先ほどのお話に戻しますけれども、「なにをするのか」は非常にシンプルで、今お見せしたものでは、UNIQLO IQという人工知能を使って新しいかたちで、お客様とただの取引をするのではなくて、会話ベースにサービスを構築していくことを今やっています。
この中で言うと、今UNIQLO IQはまだ第1ステップのオートメーション、自動化、人々の答えをできるだけ敏速に、できるだけ便利に答えることができるという、まだまだ第1ステップにしか達していません。
そこから徐々にお客様のパターンを見ながら予測できるように、そして最終的には感情にも訴えることをできないかと考えています。

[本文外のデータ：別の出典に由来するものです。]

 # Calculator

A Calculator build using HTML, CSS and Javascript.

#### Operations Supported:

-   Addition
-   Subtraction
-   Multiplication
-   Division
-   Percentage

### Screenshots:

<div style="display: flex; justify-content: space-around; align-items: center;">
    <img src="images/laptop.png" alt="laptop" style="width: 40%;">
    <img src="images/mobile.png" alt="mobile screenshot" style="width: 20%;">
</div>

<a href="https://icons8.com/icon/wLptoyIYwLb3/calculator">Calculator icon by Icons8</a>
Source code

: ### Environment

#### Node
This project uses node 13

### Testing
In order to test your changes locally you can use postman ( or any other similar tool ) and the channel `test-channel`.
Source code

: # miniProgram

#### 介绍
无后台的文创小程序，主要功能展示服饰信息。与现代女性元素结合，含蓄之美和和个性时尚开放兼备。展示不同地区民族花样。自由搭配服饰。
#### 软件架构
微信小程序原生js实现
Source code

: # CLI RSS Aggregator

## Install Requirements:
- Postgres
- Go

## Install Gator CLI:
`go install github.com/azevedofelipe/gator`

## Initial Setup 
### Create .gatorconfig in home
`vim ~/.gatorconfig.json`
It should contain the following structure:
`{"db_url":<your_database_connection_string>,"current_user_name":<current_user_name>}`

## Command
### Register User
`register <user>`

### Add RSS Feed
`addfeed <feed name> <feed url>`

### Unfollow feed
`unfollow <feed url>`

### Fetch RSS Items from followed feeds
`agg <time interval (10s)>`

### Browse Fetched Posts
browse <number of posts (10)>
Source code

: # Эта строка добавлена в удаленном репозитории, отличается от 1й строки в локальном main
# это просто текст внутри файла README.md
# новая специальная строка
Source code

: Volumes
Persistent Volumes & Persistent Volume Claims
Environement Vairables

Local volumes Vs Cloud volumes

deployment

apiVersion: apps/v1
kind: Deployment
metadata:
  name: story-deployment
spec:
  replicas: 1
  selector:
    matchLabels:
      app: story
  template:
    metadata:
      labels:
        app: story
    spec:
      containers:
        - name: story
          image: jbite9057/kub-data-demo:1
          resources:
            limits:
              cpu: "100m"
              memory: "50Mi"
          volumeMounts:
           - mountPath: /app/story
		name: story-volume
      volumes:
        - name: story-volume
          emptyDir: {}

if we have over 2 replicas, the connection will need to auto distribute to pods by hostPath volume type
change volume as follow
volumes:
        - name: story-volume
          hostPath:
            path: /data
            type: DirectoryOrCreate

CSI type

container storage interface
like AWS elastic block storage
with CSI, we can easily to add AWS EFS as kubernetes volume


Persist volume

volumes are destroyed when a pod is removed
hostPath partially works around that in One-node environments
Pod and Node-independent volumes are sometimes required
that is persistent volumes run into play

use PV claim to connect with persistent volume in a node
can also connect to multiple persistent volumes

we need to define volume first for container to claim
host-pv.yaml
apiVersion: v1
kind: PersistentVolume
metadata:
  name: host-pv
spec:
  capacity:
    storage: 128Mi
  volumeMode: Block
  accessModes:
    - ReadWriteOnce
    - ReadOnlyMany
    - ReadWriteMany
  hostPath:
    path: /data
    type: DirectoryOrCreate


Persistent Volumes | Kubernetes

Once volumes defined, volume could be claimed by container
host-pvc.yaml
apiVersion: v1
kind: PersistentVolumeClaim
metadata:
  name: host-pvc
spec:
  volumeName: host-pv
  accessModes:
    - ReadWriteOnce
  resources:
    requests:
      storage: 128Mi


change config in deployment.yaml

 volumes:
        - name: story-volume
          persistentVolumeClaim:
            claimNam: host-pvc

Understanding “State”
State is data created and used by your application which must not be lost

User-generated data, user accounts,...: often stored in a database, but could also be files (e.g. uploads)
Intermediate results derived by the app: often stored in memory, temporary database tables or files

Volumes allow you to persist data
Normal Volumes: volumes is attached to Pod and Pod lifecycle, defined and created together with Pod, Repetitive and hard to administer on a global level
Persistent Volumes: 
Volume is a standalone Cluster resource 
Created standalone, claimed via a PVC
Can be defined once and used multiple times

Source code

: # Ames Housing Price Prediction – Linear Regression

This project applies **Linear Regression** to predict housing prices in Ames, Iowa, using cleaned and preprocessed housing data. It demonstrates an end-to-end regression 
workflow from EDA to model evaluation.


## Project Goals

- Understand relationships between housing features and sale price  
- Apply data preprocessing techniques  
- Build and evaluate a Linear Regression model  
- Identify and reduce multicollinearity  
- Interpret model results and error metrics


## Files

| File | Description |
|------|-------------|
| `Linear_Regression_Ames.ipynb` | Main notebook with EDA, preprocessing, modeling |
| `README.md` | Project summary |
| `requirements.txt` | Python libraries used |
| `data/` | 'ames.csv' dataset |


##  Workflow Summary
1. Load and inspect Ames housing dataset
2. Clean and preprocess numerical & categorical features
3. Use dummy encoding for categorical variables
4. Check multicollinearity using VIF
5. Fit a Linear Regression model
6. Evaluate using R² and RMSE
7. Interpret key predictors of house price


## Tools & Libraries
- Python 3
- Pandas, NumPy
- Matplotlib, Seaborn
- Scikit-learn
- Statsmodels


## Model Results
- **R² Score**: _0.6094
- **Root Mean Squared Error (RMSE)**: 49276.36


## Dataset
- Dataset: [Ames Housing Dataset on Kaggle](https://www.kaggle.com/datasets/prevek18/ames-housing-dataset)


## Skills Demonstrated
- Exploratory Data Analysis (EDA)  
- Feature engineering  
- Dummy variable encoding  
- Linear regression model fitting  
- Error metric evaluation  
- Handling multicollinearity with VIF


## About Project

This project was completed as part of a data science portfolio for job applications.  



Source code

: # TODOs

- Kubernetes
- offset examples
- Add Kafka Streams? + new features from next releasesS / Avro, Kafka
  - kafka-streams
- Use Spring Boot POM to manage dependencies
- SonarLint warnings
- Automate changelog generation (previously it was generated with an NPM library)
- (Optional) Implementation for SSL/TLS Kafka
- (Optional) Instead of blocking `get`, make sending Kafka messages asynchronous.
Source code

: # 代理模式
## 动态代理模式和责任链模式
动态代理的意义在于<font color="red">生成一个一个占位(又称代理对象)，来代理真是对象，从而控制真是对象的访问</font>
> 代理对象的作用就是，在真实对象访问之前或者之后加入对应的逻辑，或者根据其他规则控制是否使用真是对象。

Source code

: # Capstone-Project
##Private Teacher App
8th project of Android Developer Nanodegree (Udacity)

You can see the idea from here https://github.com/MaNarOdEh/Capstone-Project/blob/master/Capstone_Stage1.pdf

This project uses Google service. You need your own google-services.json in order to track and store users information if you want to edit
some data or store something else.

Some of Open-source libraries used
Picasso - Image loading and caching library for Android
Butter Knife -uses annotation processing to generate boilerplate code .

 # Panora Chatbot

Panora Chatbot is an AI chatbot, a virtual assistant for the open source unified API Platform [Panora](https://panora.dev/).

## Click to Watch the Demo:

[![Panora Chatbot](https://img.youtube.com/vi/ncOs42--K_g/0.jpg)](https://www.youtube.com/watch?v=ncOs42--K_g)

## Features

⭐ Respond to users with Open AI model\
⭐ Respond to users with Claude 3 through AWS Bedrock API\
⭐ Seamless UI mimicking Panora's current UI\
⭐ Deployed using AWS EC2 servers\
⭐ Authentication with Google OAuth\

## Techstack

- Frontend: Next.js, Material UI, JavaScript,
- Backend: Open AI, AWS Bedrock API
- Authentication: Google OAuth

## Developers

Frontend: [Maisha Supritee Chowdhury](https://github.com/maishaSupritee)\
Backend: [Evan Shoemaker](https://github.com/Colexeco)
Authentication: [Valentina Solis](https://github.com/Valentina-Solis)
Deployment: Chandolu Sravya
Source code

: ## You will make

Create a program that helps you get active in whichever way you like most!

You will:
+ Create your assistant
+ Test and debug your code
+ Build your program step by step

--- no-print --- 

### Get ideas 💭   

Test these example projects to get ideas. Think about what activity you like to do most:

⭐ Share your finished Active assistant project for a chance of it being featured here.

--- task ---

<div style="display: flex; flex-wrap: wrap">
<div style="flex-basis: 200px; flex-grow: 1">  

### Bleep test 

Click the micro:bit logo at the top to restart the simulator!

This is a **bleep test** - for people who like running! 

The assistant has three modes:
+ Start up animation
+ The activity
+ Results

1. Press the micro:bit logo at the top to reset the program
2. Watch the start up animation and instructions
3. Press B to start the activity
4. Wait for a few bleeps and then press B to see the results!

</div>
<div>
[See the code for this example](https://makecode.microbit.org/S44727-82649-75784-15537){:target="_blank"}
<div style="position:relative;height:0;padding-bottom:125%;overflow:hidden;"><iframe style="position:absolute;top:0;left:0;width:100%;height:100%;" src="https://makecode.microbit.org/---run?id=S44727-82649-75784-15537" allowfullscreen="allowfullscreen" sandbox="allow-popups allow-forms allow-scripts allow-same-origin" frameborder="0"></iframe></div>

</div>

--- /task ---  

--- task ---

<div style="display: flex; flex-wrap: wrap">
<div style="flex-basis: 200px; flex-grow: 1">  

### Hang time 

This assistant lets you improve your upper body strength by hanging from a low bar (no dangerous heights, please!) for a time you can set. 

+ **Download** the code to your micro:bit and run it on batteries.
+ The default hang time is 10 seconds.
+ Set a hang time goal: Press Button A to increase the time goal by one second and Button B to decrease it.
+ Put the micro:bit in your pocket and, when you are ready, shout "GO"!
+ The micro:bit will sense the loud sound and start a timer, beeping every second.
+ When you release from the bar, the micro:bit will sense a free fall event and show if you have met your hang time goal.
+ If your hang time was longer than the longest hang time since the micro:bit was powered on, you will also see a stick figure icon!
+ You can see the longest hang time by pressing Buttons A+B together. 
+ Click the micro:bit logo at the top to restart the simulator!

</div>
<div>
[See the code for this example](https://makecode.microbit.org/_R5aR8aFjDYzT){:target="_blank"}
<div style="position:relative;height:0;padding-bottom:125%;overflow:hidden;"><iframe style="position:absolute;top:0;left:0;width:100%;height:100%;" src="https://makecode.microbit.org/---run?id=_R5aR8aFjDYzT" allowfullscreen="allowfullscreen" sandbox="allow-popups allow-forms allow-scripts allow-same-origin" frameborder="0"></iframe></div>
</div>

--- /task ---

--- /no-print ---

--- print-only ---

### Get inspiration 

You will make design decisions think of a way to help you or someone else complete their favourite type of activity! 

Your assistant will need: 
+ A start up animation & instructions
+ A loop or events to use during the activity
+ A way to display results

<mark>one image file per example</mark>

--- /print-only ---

なぜ感情が大事なのか。実は、僕がこだわっている理由の1つなんですが、感情には、実は科学的な証明があるんですね。
1つは、文化の中からくる感情。もう1つは、科学の中からくる感情です。
文化の方向から見ると、これはアメリカの1960年代ぐらいの詩人の方、マヤ・アンジェロウという方がおっしゃった言葉で「人々はあなたがしたこと、言ったことは忘れてしまう。だけど、あなたがどういう感情を与えたかは、人はずっと覚えている」があります。
うれしくしてくれたり、ハッピーにしてくれたり、悲しくしてしまったりというのは、実際にそれがなんだったかは忘れてしまっても、そういう感情はすごく人の記憶には残るとおっしゃった方がいます。これは、文化的な視点から感情を見たときの言い回しです。
もう1つは、科学的な視点から見たことなんですけども。僕は脳科学の専門家ではなくて、完全には理解してないかもしれないんですが、何年か前にあった調査なんですね。人間の脳の中には、扁桃体という部分があります。これ、すごく小さい部分なんですけどれも、これはなにかというと、人間の感情をコントロールする脳の機能なんですね。
これはある大学の教授の方がやられた実験です。すごく学習ができる人たちを集めて調査したんです。その対象になった人たちの1つ共通点が、この脳の扁桃体が、ある障害でなかなかうまく機能していなかった人たちを集めて実験したんですね。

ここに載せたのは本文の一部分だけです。